Now imagine that someone has a different idea and says: let's fill the strip with rubble from demolished buildings in a number of places in order to add complexity to the place. And let's dig big holes where a pond can form. Let's plant dozens of different trees and shrubs more or less randomly and then do next to nothing. We wait and give space time and time space. See how nature reacts on the chaos that was created.
This is what happened in Heerenveen (The Netherlands) in 1966 when Louis Le Roy (1924 - 2012) was given carte blanche by the municipality to design a piece of land according to his ideas. Without making a single drawing, without being able to show anyone an example of what it will become, and without having an end result in mind.
Le Roy had realized that natural processes no longer stand a chance in a city’s public spaces (and also not even outside a city. There is no true wilderness in western Europe to be found). Nature was eliminated everywhere and kept in check with great skill. Control of nature by humans predominated and resulted in a cold, grey living environment. Most of the public gardens had a focus on aesthetics. It had to look nice and had nothing to do with nature. Le Roy considers our approach to nature: “...it must always be remembered that when nature is discussed, it always refers to natural processes, but never nature in its temporary appearance“. What if you switch on nature instead of switching it off? What if you create conditions in which natural processes can develop without leaving people out? After all, we also belong to nature, but have elevated ourselves above it with all the disastrous consequences that entails. Only now are we starting to realise that this attitude will kill us in the end.
Ecotect Le Roy called his projects eco-cathedrals: a combination of eco (nature) and cathedral (culture). Not cathedrals in the religious sense of the word, but because it sometimes took centuries for a cathedral to be finished. Most people who contributed to it knew they would never see the end result. Le Roy knew that a city somehow needs a relationship with nature to survive. By excluding territory from usual urban planning, and allowing creative, natural processes to emerge in time, we can be reminded again that it is pointless and dangerous to keep cutting back on time and just focus on the speed of development.

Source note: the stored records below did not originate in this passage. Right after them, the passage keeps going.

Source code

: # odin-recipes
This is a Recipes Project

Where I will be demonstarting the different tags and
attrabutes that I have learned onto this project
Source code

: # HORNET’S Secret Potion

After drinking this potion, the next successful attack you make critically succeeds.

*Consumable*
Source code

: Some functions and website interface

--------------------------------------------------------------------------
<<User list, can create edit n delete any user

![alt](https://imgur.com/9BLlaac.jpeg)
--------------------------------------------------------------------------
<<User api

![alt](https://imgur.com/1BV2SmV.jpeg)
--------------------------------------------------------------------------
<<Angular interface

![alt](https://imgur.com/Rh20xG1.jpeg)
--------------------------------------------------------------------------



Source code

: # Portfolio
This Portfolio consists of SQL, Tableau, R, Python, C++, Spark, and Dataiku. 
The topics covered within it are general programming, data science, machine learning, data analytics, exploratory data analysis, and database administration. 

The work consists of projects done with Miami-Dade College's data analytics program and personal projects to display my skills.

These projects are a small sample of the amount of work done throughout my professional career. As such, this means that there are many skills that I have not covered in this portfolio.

The project in Heerenveen was started with the intention of allowing local residents to actively participate. The 70’s was not the right time for it. In that time green maintenance in the public space was only done by professional employees of the municipal government. No amateurs were admitted. That is the main reason why Le Roy bought his own peace of land in Mildam. Endlessly, year in, year out, Le Roy stacked millons of used stones, curbs and clinkers (which he got for free from road workers) on his own plot of land. He wanted to show what one human being can achieve, showing how much 1% of humanity could accomplish if building in the same way over time.
His ideas were not only followed in the Netherlands but also in Germany, France, Italy and Austria. He gave lectures throughout Europe and projects were started. The Dokumenta in Kassel invited him to build an eco-cathedral on the site. Money was no object! But Louis declined the order because his building would be demolished after a year. "If I don't get the time, I'm not interested!" was his answer.
The eco-cathedral in Heerenveen is located in the public space that is owned by the municipality. Long-term thinking is not yet commonplace in politics, and there was a chance that the experiment would be stopped after a number of years. To prevent this, a 100 year agreement was signed in 2005 that the eco-cathedral process could continue under the supervision of Stichting TIJD. A hundred years is unique in politics!
Since its inception in 1966, only 55 years have passed. We have only just started.